Work to complete: Repeat the records word for word.
Working data section start
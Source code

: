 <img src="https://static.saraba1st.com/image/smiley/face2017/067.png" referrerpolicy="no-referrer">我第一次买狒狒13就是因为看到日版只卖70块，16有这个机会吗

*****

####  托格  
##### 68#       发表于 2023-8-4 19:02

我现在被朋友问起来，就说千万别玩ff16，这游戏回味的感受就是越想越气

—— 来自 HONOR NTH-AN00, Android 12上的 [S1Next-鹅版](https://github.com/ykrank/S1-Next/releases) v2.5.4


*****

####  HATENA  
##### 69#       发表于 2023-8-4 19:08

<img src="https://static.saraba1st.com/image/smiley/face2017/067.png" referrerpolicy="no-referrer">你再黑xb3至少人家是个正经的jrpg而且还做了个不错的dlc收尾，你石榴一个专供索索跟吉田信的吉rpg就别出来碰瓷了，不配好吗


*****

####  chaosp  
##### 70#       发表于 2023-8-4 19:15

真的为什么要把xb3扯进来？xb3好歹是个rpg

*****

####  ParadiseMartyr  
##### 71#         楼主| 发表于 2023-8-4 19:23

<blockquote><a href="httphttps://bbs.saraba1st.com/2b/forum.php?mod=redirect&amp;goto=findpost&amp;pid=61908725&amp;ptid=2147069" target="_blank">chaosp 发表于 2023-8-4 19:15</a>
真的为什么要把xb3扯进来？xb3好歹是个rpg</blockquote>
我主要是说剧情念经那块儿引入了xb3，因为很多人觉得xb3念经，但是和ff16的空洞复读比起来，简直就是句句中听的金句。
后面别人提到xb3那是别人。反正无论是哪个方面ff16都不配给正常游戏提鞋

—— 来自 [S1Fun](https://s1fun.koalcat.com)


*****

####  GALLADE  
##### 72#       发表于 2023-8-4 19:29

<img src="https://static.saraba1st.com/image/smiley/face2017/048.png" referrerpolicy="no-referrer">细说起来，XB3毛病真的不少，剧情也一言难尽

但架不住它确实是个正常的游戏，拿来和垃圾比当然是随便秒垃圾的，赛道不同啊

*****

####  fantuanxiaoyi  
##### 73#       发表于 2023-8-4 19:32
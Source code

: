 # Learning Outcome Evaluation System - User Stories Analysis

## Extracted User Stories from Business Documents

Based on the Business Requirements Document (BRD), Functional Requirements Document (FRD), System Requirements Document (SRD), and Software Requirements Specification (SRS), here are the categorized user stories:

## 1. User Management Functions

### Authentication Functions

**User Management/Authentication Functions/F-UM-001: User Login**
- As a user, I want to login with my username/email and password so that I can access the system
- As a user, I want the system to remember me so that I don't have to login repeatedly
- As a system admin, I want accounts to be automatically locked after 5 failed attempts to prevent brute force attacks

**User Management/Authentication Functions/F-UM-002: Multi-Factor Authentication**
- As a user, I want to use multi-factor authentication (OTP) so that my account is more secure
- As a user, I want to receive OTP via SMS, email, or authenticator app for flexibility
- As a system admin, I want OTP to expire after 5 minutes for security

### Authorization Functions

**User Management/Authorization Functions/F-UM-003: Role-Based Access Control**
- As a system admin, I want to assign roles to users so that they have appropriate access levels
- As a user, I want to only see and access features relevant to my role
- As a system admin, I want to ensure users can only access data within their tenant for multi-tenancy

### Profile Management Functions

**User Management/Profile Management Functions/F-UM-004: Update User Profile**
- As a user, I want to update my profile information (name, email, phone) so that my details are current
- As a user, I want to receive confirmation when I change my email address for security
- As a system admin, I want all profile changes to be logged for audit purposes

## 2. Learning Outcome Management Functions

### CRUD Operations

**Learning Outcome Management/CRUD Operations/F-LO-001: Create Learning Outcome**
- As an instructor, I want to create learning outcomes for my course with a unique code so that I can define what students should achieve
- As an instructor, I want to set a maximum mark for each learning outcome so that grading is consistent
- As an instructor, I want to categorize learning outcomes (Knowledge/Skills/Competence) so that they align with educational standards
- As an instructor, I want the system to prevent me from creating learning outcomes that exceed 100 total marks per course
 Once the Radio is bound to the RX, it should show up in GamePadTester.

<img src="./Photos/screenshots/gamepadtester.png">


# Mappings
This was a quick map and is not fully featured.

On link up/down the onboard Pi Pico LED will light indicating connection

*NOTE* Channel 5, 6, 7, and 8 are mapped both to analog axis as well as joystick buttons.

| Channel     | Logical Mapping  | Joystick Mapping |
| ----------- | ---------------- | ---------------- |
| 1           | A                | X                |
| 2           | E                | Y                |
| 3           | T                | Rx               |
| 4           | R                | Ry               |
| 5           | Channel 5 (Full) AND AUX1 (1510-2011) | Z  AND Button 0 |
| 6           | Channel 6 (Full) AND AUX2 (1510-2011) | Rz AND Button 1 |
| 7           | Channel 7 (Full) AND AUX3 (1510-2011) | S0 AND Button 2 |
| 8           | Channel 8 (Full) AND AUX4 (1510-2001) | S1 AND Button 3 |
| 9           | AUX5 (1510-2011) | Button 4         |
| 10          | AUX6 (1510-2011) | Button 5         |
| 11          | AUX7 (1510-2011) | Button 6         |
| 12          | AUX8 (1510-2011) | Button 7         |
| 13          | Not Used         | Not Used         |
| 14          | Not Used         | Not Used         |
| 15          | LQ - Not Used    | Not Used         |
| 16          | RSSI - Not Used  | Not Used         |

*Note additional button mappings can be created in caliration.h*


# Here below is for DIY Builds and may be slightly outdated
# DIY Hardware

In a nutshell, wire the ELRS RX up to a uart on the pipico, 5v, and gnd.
Working data section end
Task output:
Source code

: <img src="https://static.saraba1st.com/image/smiley/face2017/067.png" referrerpolicy="no-referrer">我第一次买狒狒13就是因为看到日版只卖70块，16有这个机会吗

*****

####  托格  
##### 68#       发表于 2023-8-4 19:02

我现在被朋友问起来，就说千万别玩ff16，这游戏回味的感受就是越想越气

—— 来自 HONOR NTH-AN00, Android 12上的 [S1Next-鹅版](https://github.com/ykrank/S1-Next/releases) v2.5.4


*****

####  HATENA  
##### 69#       发表于 2023-8-4 19:08

<img src="https://static.saraba1st.com/image/smiley/face2017/067.png" referrerpolicy="no-referrer">你再黑xb3至少人家是个正经的jrpg而且还做了个不错的dlc收尾，你石榴一个专供索索跟吉田信的吉rpg就别出来碰瓷了，不配好吗


*****

####  chaosp  
##### 70#       发表于 2023-8-4 19:15

真的为什么要把xb3扯进来？xb3好歹是个rpg

*****

####  ParadiseMartyr  
##### 71#         楼主| 发表于 2023-8-4 19:23

<blockquote><a href="httphttps://bbs.saraba1st.com/2b/forum.php?mod=redirect&amp;goto=findpost&amp;pid=61908725&amp;ptid=2147069" target="_blank">chaosp 发表于 2023-8-4 19:15</a>
真的为什么要把xb3扯进来？xb3好歹是个rpg</blockquote>
我主要是说剧情念经那块儿引入了xb3，因为很多人觉得xb3念经，但是和ff16的空洞复读比起来，简直就是句句中听的金句。
后面别人提到xb3那是别人。反正无论是哪个方面ff16都不配给正常游戏提鞋

—— 来自 [S1Fun](https://s1fun.koalcat.com)


*****

####  GALLADE  
##### 72#       发表于 2023-8-4 19:29

<img src="https://static.saraba1st.com/image/smiley/face2017/048.png" referrerpolicy="no-referrer">细说起来，XB3毛病真的不少，剧情也一言难尽

但架不住它确实是个正常的游戏，拿来和垃圾比当然是随便秒垃圾的，赛道不同啊

*****

####  fantuanxiaoyi  
##### 73#       发表于 2023-8-4 19:32
Source code

: # Learning Outcome Evaluation System - User Stories Analysis

## Extracted User Stories from Business Documents

Based on the Business Requirements Document (BRD), Functional Requirements Document (FRD), System Requirements Document (SRD), and Software Requirements Specification (SRS), here are the categorized user stories:

## 1. User Management Functions

### Authentication Functions

**User Management/Authentication Functions/F-UM-001: User Login**
- As a user, I want to login with my username/email and password so that I can access the system
- As a user, I want the system to remember me so that I don't have to login repeatedly
- As a system admin, I want accounts to be automatically locked after 5 failed attempts to prevent brute force attacks

**User Management/Authentication Functions/F-UM-002: Multi-Factor Authentication**
- As a user, I want to use multi-factor authentication (OTP) so that my account is more secure
- As a user, I want to receive OTP via SMS, email, or authenticator app for flexibility
- As a system admin, I want OTP to expire after 5 minutes for security

### Authorization Functions

**User Management/Authorization Functions/F-UM-003: Role-Based Access Control**
- As a system admin, I want to assign roles to users so that they have appropriate access levels
- As a user, I want to only see and access features relevant to my role
- As a system admin, I want to ensure users can only access data within their tenant for multi-tenancy

### Profile Management Functions

**User Management/Profile Management Functions/F-UM-004: Update User Profile**
- As a user, I want to update my profile information (name, email, phone) so that my details are current
- As a user, I want to receive confirmation when I change my email address for security
- As a system admin, I want all profile changes to be logged for audit purposes

## 2. Learning Outcome Management Functions

### CRUD Operations

**Learning Outcome Management/CRUD Operations/F-LO-001: Create Learning Outcome**
- As an instructor, I want to create learning outcomes for my course with a unique code so that I can define what students should achieve
- As an instructor, I want to set a maximum mark for each learning outcome so that grading is consistent
- As an instructor, I want to categorize learning outcomes (Knowledge/Skills/Competence) so that they align with educational standards
- As an instructor, I want the system to prevent me from creating learning outcomes that exceed 100 total marks per course
 Once the Radio is bound to the RX, it should show up in GamePadTester.

<img src="./Photos/screenshots/gamepadtester.png">


# Mappings
This was a quick map and is not fully featured.

On link up/down the onboard Pi Pico LED will light indicating connection

*NOTE* Channel 5, 6, 7, and 8 are mapped both to analog axis as well as joystick buttons.

| Channel     | Logical Mapping  | Joystick Mapping |
| ----------- | ---------------- | ---------------- |
| 1           | A                | X                |
| 2           | E                | Y                |
| 3           | T                | Rx               |
| 4           | R                | Ry               |
| 5           | Channel 5 (Full) AND AUX1 (1510-2011) | Z  AND Button 0 |
| 6           | Channel 6 (Full) AND AUX2 (1510-2011) | Rz AND Button 1 |
| 7           | Channel 7 (Full) AND AUX3 (1510-2011) | S0 AND Button 2 |
| 8           | Channel 8 (Full) AND AUX4 (1510-2001) | S1 AND Button 3 |
| 9           | AUX5 (1510-2011) | Button 4         |
| 10          | AUX6 (1510-2011) | Button 5         |
| 11          | AUX7 (1510-2011) | Button 6         |
| 12          | AUX8 (1510-2011) | Button 7         |
| 13          | Not Used         | Not Used         |
| 14          | Not Used         | Not Used         |
| 15          | LQ - Not Used    | Not Used         |
| 16          | RSSI - Not Used  | Not Used         |

*Note additional button mappings can be created in caliration.h*


# Here below is for DIY Builds and may be slightly outdated
# DIY Hardware

In a nutshell, wire the ELRS RX up to a uart on the pipico, 5v, and gnd.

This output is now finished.